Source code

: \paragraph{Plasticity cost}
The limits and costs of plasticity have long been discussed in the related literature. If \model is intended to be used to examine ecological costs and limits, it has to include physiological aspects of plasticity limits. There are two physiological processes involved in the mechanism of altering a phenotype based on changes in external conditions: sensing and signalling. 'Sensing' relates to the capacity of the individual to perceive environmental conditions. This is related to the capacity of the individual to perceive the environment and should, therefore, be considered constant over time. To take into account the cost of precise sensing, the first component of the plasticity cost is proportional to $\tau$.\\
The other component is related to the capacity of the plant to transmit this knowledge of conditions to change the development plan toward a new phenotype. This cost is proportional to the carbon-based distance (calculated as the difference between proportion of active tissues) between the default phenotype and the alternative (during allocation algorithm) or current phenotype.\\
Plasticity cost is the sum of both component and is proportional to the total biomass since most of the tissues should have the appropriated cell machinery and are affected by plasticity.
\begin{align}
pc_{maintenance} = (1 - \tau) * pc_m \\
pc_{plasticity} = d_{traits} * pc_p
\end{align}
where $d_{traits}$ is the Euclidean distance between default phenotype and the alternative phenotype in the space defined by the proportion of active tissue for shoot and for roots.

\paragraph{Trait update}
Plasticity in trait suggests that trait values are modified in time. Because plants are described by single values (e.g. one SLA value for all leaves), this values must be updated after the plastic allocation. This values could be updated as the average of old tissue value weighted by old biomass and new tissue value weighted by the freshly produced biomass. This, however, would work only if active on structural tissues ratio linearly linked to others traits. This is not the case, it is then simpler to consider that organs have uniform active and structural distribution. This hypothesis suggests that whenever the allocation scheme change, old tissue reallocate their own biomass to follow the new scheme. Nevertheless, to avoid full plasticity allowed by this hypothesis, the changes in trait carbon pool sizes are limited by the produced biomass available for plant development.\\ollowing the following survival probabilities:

-=-=-

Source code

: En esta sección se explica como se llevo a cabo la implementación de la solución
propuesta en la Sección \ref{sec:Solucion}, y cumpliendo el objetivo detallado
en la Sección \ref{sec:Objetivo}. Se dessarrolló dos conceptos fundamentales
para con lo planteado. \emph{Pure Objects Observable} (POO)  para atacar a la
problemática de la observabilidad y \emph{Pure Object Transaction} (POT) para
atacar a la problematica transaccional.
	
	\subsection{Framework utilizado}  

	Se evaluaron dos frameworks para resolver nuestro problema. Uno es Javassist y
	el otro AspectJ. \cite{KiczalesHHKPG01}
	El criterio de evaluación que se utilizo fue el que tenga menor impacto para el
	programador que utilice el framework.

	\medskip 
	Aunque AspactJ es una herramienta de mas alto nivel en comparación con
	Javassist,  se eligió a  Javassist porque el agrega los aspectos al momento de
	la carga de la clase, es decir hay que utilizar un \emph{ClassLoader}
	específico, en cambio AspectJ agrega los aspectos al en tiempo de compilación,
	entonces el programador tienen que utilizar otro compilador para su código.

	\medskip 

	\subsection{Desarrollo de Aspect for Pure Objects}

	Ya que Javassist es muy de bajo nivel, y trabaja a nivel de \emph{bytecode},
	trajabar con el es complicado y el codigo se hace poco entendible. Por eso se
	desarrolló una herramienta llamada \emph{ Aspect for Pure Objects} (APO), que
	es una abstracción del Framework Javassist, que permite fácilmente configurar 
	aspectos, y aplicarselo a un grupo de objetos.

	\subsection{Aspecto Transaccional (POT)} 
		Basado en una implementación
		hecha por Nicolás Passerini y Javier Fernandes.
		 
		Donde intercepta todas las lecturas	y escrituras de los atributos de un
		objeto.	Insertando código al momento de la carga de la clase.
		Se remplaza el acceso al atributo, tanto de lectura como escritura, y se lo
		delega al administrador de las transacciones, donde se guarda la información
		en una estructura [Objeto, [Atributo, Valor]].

-=-=-

Instructions to follow –
Copy out each line of the entries that holds "otro".

Written solution –
	el otro AspectJ. \cite{KiczalesHHKPG01}
	entonces el programador tienen que utilizar otro compilador para su código.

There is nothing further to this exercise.